Branca gostava de ler e arranjava tempo pra isso. Quando podia, percorria alguns sebos nos arredores da Praça Tiradentes. Os livros e revistas usados convocavam leitores especiais como ela, pessoas que desejavam passear pelas impressões de antigos donos, escritas nas margens. Folheou a revista brasileira que comprara: "Terra Especial", de Junho de 1999. A capa mostrava uma praia entre uma rocha pontiaguda e uma cascata que caía na areia. Imagem de sonho. A manchete "Paraísos Ecológicos Brasileiros" e a chamada ""mais de 20 roteiros para você viajar pelo Brasil" a haviam atraído. Naquele dia abdicara da refeição e contentava-se com o sanduíche do Bar das Freiras, na PUC. Pensou no homem que a vendera para a livraria. Um ser esquisito. Franzino e muito moreno, puxava de uma perna. Já o vira antes, por lá. Sempre de terno, cheirando a mofo – talvez do lugar onde guardava os livros velhos e mapas que vendia.

“A vida humana - ah!
A vida sobretudo - é poesia.
Inconscientes, nós a vivemos, dia a dia
passo a passo - mas em sua intangível
plenitude ela vive e se nos traduz em poesia.
Longe, muito longe da antiga frase
‘Faz de tua vida uma obra de arte’;
Não somos nós nossa obra de arte?”

Branca não era brasileira, embora vivesse no Brasil desde pequena. Admirava esse país misterioso, de gente cuja alegria era a segunda pele que recobria a fome e pobreza. Um povo de garra, valente - como ela. "Talvez" - pensava - "seja essa natureza, o sol sempre presente, o tempo quente, o que lhes dá esse jeito alegre e comunicativo, ainda que sem motivos para contentamento”. Mergulhava nas gravuras e textos e transportava-se, expressão transfigurada. 
- Olá! Seu olhar deixou a revista.
Cumprimentou o colega, convidou-o a sentar-se.
- Então, menina doce? Como foi o carnaval?
- Fui doce, Carlos, fui. Mas sei que a doçura mata.

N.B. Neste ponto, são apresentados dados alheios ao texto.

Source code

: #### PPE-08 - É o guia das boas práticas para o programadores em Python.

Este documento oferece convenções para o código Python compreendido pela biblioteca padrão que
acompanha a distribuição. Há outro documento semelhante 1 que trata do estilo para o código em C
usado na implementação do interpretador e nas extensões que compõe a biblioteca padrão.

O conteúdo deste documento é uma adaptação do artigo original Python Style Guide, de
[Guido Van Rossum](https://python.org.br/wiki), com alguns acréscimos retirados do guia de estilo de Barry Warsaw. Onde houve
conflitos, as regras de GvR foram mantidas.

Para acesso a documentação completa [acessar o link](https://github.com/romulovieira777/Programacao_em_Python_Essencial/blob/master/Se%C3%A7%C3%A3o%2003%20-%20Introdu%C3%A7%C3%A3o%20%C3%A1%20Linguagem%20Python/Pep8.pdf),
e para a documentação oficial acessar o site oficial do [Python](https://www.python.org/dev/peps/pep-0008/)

“Acredite: a vida lhe dará poucos presentes. Se você quer uma vida, aprenda... a roubá-la! Ouse, ouse tudo! Seja na vida o que você é, aconteça o que acontecer.”

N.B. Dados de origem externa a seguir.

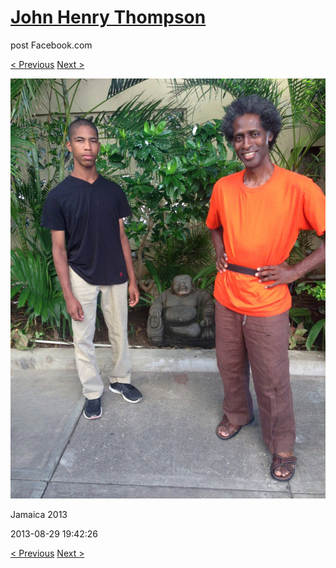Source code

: # [John Henry Thompson](../README.md)
post Facebook.com

[< Previous](2013-08-29-63.md) [Next >](2013-08-29-65.md)

[![](../media/2013-08-29/Jamaica-2075.jpg)](../README.md)

Jamaica 2013

2013-08-29 19:42:26

[< Previous](2013-08-29-63.md) [Next >](2013-08-29-65.md)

Canto Terceiro [A Simone de Beauvoir]

Ele interrogou-a com o olhar espantado e nada disse. O silêncio era o menos desconfortável que podia lhe oferecer em tão pouco tempo – ambos tinham aulas a dar. Tocou levemente a mão da amiga e sentiu uma pressão na sua. Ela entendera o carinho, e agradecia; seu coração ouvira o pensamento do dele:

“envelhecer não é, necessariamente, renegar-se”.[6]

Carlos levantou-se, alisou seus cabelos e deu-lhe um beijo, dizendo peremptoriamente:
- Te encontro aqui, às 18h.
Branca deu uma volta no bosque, antes de subir. Bendizia aquele campus desde que chegara àquela universidade, como aluna. Ali as ideias se acalmavam e o coração pensava.
Chegou menos tensa à sala de aulas onde ministrava Fontes e Controle da Poluição Industrial, no 7º período. Era professora do Departamento de Engenharia Ambiental durante três horas por semana e, no tempo restante, estava no escritório do Rio de uma empresa de Engenharia e Consultoria Ambiental, sediada em São Paulo.
Vinha à PUC dois dias por semana: um para Estudo de Casos e o outro para a parte teórica. A bibliografia do curso, totalmente em inglês, não lhe era um problema: dominava a língua. Branca vinha se saindo muito bem. A turma lotada, além dos comentários do coordenador do Departamento, o atestavam.
Carlos dava aulas no 8º período e era seu colega na empresa de consultoria. Um bom amigo. Mais velho e mais antigo nas funções, ajudava-a bastante. Acompanhara seus momentos difíceis e extremamente complicados, desde antes da morte do marido. Marcos tivera um aneurisma cerebral e havia se recusado a fazer a cirurgia – tida como de alto risco.
Enquanto os alunos trabalhavam no caso que havia proposto, Branca pensou:

“Que é que está acontecendo? É isso minha vida? Era só isso? Será que isso vai continuar sempre?”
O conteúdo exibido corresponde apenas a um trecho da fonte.